Rain Forest Rebel
In the Amazon, researchers documenting the ways of native peoples join forces with an embattled chief to stop illegal loggers and developers from destroying the earth's most precious wilderness
- By Joshua Hammer
- Photographs by Claudio Edinger
- Smithsonian magazine, March 2007, Subscribe
(Page 3 of 5)
We arrived at a small Surui village, where a mapmaking seminar was taking place. Tribal elders had been invited here to share their knowledge with researchers on the project. They congregated on benches around rough tables beneath a palm-frond canopy, alongside a creek that, I was told, was infested with piranhas. The elders were striking men in their 50s and 60s, a few even older, with bronze skin, black hair cut in bangs and faces adorned with tribal tattoos—thin blue lines that ran horizontally and vertically along their cheekbones. The oldest introduced himself as Almir's father, Marimo Surui. A former tribal chief, Marimo, 85, is a legend among the Indians; in the early 1980s, he single-handedly seized a logging truck and forced the driver to flee. Dozens of policemen surrounded the truck in response, and Marimo confronted them alone, armed only with a bow and arrow. "They had machine guns and revolvers, but when they saw me with my bow and arrow, they shouted, 'Amigo! Amigo! Don't shoot,' and tried to hide behind a wall," he told me. "I followed them and said, 'You cannot take this truck.'" The police, apparently bewildered by the sight of an angry Indian in war paint with a bow and arrow, retreated without firing a shot.

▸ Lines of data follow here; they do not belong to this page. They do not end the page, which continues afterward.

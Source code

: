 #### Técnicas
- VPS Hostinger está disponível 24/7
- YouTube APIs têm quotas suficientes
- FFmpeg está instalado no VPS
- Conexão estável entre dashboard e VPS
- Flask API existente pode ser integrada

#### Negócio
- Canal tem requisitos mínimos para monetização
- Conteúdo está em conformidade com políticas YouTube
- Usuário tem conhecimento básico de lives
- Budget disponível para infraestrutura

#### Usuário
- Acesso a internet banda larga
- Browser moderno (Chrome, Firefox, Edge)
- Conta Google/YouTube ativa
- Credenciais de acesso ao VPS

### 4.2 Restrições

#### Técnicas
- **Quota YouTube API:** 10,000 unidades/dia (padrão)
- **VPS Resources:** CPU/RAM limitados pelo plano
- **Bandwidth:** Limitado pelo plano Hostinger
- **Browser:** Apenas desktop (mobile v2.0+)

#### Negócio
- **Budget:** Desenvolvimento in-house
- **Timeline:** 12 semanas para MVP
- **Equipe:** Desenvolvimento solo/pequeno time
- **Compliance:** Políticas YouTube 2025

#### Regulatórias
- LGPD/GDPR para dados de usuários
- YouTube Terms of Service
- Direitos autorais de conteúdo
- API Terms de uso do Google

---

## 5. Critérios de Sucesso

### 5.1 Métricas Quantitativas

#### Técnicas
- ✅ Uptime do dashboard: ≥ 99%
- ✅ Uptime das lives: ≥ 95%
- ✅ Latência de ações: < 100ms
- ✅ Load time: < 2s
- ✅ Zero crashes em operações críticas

The incident will undoubtedly be included in the Surui map. In the first phase of the process, Indians trained as cartographic researchers traveled to villages across the reserve and interviewed shamans (the Surui have only three left, all in their 80s), tribal elders and a broad spectrum of tribe members. They identified significant locations to be mapped—ancestral cemeteries, ancient hunting grounds, battle sites and other areas of cultural, natural and historical importance. In phase two, the researchers journeyed on foot or by canoe through the reserve with GPS systems to verify the places described. (In previous mapmaking exercises, the elders' memories of locations have proved nearly infallible.) The initial phase has brought younger Indians in touch with a lost history. Almir hopes that by infusing the Surui with pride in their world, he can unite them in resistance to those who want to eradicate it.
Almir Surui is one of the youngest Surui members with a clear memory of the early Indian-white battles. In 1982, when he was 7, the Surui rose up to drive settlers out of the forest. "The Surui came to this settlement with bows and arrows, grabbed the white invaders, hit them with bamboo sticks, stripped them and sent them out in their underwear," Almir tells me, as we sit on plastic chairs on the porch of his blue-painted concrete-block house in Lapetania on the southwest edge of the reserve. The hamlet is named after a white settler who built a homestead here in the 1970s. The cleared land was taken back by the Indians in the wake of the revolt; they built their own village on top of it. Shortly thereafter, the police foiled a planned massacre of the Surui by whites; FUNAI stepped in and marked out the borders of the Sete de Setembro Reserve.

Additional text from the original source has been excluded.